A 2001 report by the international watchdog Amnesty International described the Tadmor prison as “designed to inflict the maximum suffering, humiliation and fear on prisoners.” Most of the prisoners had already been transferred elsewhere or released, but a handful of them were freed by ISIS fighters when the group took control of Palmyra.
“When I saw the pictures of the prison’s ruins, I burst into tears,” Musa said. “The pain that thousands of prisoners endured cannot be forgotten. I have many friends who have dark memories from inside that prison.”
Nonetheless, Musa says that ISIS should not have destroyed the prison. He argues that the city’s other history should also be preserved. “Our city has a dark history that is filled with horror and death,” he explained. “I was hoping that one day it would be turned into a museum dedicated to the regime’s brutality. What the Islamic State did was a crime that covers up another crime.”
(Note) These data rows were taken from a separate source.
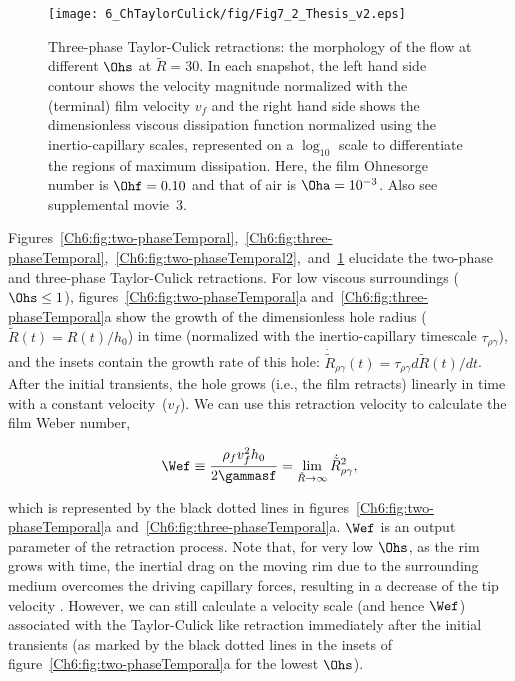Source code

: \begin{figure}
	\centering
	\texttt{[image: 6\_ChTaylorCulick/fig/Fig7\_2\_Thesis\_v2.eps]}	
	\caption{Three-phase Taylor-Culick retractions: the morphology of the flow at different $\Ohs$ at $\tilde{R} = 30$. In each snapshot, the left hand side contour shows the velocity magnitude normalized with the (terminal) film velocity $v_f$ and the right hand side shows the dimensionless viscous dissipation function normalized using the inertio-capillary scales, represented on a $\log_{\text{10}}$ scale to differentiate the regions of maximum dissipation. Here, the film Ohnesorge number is $\Ohf = 0.10$ and that of air is $\Oha = 10^{-3}$. Also see supplemental movie~{\color{Myfig}3}.}
	\label{Ch6:fig:three-phaseTemporal2}
\end{figure}

Figures~\ref{Ch6:fig:two-phaseTemporal},~\ref{Ch6:fig:three-phaseTemporal},~\ref{Ch6:fig:two-phaseTemporal2},~and~\ref{Ch6:fig:three-phaseTemporal2} elucidate the two-phase and three-phase Taylor-Culick retractions. For low viscous surroundings ($\Ohs \le 1$), figures~\ref{Ch6:fig:two-phaseTemporal}a and~\ref{Ch6:fig:three-phaseTemporal}a show the growth of the dimensionless hole radius ($\tilde{R}(t) = R(t)/h_0$) in time (normalized with the inertio-capillary timescale $\tau_{\rho\gamma}$), and the insets contain the growth rate of this hole: $\dot{\tilde{R}}_{\rho\gamma} (t) = \tau_{\rho\gamma} d\tilde{R}(t)/dt$. After the initial transients, the hole grows (i.e., the film retracts) linearly in time with a constant velocity~($v_f$). We can use this retraction velocity to calculate the film Weber number, 

\begin{align}
	\label{Eqn::Weber definition}
	\Wef \equiv \frac{\rho_fv_f^2h_0}{2\gammasf} = \lim\limits_{\tilde{R} \to \infty}\dot{\tilde{R}}_{\rho\gamma}^2,
\end{align}

\noindent which is represented by the black dotted lines in figures~\ref{Ch6:fig:two-phaseTemporal}a and~\ref{Ch6:fig:three-phaseTemporal}a. $\Wef$ is an output parameter of the retraction process. Note that, for very low $\Ohs$, as the rim grows with time, the inertial drag on the moving rim due to the surrounding medium overcomes the driving capillary forces, resulting in a decrease of the tip velocity \citep[see insets of figure~\ref{Ch6:fig:two-phaseTemporal}a and][]{jian_deng_thoraval_2020}. However, we can still calculate a velocity scale (and hence $\Wef$) associated with the Taylor-Culick like retraction immediately after the initial transients (as marked by the black dotted lines in the insets of figure~\ref{Ch6:fig:two-phaseTemporal}a for the lowest $\Ohs$). 

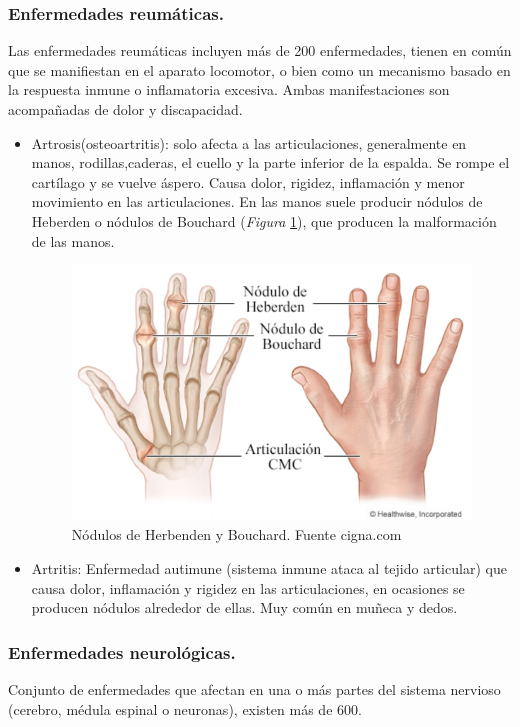 \subsubsection{Enfermedades reumáticas.}
Las enfermedades reumáticas incluyen más de 200 enfermedades, tienen en común que se manifiestan en el aparato locomotor, o bien como un mecanismo basado en la respuesta inmune o inflamatoria excesiva. Ambas manifestaciones son acompañadas de dolor y discapacidad. 
\cite{enfermedades_Reumáticas}
\begin{itemize}
    \item Artrosis(osteoartritis): solo afecta a las articulaciones, generalmente en manos, rodillas,caderas, el cuello y la parte inferior de la espalda. Se rompe el cartílago y se vuelve áspero. Causa dolor, rigidez, inflamación y menor movimiento en las articulaciones. En las manos suele producir nódulos de Heberden o nódulos de Bouchard (\textit{Figura} \ref{fig:Nódulos}), que producen la malformación de las manos. \cite{osteoartritis}
\cite{nodulos}
    \begin{figure}
        \centering
        \includegraphics[width=0.75\linewidth]{img/Nodulos.png}
        \caption{Nódulos de Herbenden y Bouchard. Fuente cigna.com}
        \label{fig:Nódulos}
    \end{figure}
    \item Artritis: Enfermedad autimune (sistema inmune ataca al tejido articular) que causa dolor, inflamación y rigidez en las articulaciones, en ocasiones se producen nódulos alrededor de ellas. 
    Muy común en muñeca y dedos. \cite{artritis}
\end{itemize}

\subsubsection{Enfermedades neurológicas.}
Conjunto de enfermedades que afectan en una o más partes del sistema nervioso (cerebro, médula espinal o neuronas), existen más de 600.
Haj Ahmad, in his late seventies, recalls his own relationship with Palmyra and its ancient history. “We live in an isolated location in this desert,” he told Syria Deeply, “but these columns turned Palmyra into a world of its own.”
“We met people who came from all over the world to see these columns,” he said, warmly. “I used to go visit the old part of the city everyFriday. To me, it represented the constant motion of history and the inevitability of change. Many civilizations passed through this place. Many kingdoms and empires rose and fell here.”
But Haj Ahmad also experienced Palmyra’s darker side firsthand. Imprisoned by the Assad regime for his alleged membership of the Muslim Brotherhood, he spent 23 years in the Palmyra prison. “I was never actually a member of the Muslim Brotherhood,” he explained. “I didn’t meet a member of [the Muslim Brotherhood] for the first time until I was in prison.”
“We [prisoners] shared pain and torture,” he said. “For five years after my release, I was too scared to be anywhere near the prison.” For many Syrians, the mention of Palmyra brings up memories of oppression and torture before heritage and history, Haj Ahmad explains. Like Musa, Haj Ahmad struggles to believe that the Tadmor prison no longer exists. “We used to call that place the Bermuda Triangle,” he said, “because when a person got stuck in there they needed a miracle to get out.”
“Despite all the horror I experienced there, I didn’t want the building destroyed,” Haj Ahmad said. “I dreamed of a free Syria, where the prison is used as an historic witness to all the pain that Syrians suffered through. I wanted to take my grandchildren there and show them where I spent almost a quarter of a century because of a false accusation.”